= Task prompt =
Needed from the entries below: every line that holds the word "动静分离".

Source texts of formatted documents:

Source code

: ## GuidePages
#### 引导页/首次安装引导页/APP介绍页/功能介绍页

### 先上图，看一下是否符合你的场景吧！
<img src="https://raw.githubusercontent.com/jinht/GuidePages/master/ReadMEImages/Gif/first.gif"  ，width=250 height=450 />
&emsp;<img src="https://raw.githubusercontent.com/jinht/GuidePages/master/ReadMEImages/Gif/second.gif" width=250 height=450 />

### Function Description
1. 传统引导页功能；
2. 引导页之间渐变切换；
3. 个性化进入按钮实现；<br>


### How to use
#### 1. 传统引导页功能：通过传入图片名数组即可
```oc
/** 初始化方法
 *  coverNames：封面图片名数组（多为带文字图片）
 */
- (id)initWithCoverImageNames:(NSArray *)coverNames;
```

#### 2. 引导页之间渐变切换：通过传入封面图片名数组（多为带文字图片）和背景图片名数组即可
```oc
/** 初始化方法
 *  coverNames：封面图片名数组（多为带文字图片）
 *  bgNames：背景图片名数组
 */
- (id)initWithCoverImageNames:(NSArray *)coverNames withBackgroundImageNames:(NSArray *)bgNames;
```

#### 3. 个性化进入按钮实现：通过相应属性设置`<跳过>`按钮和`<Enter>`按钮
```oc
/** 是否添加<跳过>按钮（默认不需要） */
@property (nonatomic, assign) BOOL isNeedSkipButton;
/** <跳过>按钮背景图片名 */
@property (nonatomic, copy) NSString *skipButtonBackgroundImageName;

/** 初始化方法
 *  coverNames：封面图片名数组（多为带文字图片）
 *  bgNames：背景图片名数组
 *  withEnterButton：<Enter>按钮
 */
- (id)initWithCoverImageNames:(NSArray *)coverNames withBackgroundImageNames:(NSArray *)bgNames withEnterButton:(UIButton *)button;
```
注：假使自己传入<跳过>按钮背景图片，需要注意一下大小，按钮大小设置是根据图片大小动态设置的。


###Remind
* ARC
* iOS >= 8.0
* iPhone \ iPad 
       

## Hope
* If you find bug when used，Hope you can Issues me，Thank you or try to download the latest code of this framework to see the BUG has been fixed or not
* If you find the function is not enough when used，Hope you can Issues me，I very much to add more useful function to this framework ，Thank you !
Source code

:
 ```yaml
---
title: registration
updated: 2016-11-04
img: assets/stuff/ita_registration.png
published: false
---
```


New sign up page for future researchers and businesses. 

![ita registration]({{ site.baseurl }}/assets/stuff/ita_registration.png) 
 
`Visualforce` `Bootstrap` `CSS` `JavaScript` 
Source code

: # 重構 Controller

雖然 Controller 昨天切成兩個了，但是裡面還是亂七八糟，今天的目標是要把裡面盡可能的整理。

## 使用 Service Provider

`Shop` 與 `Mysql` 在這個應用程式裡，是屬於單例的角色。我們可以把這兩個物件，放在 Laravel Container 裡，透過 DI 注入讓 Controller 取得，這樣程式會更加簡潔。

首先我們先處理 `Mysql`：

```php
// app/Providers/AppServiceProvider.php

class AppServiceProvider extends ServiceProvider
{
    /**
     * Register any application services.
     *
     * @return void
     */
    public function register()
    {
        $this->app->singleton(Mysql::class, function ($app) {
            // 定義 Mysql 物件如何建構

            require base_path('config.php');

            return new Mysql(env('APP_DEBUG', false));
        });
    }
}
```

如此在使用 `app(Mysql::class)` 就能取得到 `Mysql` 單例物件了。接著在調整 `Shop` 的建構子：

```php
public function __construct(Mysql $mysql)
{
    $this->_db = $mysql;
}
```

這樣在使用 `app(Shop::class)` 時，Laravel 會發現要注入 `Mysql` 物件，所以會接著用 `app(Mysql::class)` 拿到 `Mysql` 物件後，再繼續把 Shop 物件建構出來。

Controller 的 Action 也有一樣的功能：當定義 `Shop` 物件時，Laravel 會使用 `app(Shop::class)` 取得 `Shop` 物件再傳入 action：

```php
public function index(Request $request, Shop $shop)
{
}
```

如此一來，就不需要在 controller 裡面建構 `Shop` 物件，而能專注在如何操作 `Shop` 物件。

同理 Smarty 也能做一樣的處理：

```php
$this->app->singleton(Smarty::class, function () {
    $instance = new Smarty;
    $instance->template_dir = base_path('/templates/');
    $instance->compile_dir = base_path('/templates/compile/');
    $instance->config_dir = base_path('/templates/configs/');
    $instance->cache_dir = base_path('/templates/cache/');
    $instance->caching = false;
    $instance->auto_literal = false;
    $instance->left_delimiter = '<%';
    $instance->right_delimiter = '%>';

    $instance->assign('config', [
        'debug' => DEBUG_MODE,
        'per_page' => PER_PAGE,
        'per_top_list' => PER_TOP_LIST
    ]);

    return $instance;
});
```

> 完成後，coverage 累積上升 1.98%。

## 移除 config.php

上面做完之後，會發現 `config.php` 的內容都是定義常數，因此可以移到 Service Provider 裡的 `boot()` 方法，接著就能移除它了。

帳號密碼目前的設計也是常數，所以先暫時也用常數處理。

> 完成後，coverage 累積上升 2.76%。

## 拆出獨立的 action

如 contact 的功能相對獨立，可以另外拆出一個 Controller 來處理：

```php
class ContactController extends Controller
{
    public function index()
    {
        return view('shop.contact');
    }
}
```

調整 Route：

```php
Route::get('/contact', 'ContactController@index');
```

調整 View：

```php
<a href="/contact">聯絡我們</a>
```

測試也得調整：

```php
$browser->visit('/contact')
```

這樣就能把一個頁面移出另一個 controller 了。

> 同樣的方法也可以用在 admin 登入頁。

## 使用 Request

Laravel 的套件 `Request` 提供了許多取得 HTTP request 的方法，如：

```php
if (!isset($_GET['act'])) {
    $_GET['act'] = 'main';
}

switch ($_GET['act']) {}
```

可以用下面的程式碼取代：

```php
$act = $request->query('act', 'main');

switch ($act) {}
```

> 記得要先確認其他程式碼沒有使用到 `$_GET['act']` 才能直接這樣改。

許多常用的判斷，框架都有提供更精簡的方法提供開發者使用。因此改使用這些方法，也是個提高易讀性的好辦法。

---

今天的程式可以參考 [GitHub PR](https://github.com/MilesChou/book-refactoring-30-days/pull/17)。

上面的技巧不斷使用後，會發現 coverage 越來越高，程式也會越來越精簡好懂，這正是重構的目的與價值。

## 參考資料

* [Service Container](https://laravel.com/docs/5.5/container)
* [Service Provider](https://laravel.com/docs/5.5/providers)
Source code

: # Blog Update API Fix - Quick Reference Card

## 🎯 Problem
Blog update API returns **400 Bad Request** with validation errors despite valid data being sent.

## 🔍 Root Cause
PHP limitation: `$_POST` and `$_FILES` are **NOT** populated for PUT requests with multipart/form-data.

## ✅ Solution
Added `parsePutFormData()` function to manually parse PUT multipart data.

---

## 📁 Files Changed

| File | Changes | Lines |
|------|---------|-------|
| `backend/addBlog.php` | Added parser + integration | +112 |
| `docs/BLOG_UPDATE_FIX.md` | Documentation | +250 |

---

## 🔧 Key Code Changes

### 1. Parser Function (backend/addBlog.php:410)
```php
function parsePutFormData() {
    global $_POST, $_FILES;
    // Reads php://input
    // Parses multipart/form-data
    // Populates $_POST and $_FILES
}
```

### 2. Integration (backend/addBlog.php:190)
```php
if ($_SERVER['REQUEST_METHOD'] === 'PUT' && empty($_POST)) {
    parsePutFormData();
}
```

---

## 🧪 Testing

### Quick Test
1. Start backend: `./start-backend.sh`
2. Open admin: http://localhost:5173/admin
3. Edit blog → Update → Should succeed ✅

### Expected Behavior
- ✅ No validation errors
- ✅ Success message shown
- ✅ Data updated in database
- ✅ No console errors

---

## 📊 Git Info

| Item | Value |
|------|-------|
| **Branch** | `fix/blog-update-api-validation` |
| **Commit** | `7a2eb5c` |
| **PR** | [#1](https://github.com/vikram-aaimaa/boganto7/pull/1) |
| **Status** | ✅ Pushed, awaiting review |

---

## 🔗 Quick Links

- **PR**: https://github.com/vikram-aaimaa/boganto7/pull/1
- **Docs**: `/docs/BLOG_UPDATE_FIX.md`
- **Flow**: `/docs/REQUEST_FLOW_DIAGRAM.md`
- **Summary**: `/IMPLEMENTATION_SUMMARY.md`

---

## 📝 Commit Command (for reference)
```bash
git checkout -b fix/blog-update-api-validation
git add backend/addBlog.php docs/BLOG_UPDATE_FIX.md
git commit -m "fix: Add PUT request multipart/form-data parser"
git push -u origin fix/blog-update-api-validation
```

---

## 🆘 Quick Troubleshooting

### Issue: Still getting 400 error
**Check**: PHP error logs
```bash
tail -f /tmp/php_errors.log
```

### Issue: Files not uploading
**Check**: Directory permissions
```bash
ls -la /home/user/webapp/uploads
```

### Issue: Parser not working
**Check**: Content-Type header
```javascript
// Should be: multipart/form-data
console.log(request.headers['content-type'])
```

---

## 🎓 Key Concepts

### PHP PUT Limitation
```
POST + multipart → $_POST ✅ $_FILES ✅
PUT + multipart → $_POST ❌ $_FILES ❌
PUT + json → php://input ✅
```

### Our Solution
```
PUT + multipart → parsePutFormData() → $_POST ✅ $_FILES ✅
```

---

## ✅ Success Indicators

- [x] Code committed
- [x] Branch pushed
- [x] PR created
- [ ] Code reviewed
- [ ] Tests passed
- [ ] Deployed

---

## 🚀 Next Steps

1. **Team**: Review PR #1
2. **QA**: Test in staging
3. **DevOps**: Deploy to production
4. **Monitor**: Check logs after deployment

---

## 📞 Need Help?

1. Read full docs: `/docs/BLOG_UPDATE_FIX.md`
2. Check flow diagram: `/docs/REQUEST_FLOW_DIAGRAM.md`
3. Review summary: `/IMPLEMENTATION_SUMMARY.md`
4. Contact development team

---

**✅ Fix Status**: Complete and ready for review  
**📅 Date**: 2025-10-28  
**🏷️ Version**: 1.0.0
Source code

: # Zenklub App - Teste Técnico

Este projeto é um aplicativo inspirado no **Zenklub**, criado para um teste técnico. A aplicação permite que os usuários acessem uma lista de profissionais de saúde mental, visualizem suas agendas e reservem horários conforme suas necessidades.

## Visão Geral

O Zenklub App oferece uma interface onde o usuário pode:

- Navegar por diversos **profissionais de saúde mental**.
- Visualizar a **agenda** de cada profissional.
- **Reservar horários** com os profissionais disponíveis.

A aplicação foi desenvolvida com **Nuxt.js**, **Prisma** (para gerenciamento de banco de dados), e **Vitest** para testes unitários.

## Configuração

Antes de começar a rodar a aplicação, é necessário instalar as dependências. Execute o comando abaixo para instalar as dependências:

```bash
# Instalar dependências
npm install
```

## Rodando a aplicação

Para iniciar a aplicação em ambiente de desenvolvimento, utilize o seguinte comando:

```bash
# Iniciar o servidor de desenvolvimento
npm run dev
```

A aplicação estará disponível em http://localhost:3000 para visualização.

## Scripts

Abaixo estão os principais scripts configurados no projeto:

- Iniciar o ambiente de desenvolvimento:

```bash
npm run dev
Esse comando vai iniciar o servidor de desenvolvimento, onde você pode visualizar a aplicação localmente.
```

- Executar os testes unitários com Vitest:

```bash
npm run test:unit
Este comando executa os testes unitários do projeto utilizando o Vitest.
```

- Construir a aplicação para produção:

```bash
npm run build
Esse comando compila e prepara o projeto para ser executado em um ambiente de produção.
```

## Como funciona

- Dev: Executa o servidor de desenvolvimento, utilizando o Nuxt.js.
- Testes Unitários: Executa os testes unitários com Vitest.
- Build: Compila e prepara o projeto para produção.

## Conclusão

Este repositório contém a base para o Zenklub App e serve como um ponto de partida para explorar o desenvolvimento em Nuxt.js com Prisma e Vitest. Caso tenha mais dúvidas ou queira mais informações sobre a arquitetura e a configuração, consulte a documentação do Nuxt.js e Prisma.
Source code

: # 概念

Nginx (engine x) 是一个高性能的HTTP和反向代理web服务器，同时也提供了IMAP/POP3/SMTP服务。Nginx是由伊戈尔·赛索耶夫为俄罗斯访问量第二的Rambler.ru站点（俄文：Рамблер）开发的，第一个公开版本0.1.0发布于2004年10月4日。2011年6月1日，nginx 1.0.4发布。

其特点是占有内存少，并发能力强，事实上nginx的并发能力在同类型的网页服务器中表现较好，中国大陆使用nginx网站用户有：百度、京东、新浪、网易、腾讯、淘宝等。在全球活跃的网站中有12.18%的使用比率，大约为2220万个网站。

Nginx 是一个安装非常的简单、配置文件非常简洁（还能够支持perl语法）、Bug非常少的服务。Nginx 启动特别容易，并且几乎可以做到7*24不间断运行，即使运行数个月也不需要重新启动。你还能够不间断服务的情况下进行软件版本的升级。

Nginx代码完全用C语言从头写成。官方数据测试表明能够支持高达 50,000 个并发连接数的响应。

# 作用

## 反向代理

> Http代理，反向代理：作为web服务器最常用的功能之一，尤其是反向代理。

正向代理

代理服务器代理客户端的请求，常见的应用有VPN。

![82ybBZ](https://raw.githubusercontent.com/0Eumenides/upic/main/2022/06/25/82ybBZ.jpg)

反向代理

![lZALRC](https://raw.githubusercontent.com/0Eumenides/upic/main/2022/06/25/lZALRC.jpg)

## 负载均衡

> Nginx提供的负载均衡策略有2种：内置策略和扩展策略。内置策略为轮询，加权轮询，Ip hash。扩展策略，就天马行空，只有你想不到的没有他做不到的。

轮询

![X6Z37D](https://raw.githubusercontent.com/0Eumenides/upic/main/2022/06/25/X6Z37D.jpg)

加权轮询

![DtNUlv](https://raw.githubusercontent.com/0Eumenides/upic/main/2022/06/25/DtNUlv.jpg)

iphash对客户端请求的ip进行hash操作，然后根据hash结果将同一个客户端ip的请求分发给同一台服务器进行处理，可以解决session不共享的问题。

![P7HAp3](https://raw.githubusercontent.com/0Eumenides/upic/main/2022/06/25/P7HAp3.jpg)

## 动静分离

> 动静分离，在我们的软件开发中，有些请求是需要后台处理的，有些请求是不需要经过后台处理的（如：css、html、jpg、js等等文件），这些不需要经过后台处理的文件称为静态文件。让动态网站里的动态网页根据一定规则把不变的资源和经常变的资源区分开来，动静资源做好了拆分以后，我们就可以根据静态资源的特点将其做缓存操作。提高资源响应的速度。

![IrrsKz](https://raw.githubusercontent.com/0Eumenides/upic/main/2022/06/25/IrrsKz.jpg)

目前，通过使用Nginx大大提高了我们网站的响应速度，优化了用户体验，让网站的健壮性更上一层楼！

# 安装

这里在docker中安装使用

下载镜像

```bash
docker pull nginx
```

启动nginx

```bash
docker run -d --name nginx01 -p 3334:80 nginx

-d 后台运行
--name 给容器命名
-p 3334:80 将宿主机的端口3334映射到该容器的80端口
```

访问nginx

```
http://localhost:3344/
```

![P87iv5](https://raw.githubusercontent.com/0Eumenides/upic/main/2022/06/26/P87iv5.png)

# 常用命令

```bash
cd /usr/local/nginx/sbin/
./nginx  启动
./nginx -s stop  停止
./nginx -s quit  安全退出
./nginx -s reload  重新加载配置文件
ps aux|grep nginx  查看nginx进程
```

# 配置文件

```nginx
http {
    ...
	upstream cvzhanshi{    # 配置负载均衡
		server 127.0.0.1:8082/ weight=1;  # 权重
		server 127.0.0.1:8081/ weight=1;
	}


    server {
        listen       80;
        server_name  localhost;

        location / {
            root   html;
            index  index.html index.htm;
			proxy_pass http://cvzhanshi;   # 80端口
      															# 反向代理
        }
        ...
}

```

= Answer box =
## 动静分离
> 动静分离，在我们的软件开发中，有些请求是需要后台处理的，有些请求是不需要经过后台处理的（如：css、html、jpg、js等等文件），这些不需要经过后台处理的文件称为静态文件。让动态网站里的动态网页根据一定规则把不变的资源和经常变的资源区分开来，动静资源做好了拆分以后，我们就可以根据静态资源的特点将其做缓存操作。提高资源响应的速度。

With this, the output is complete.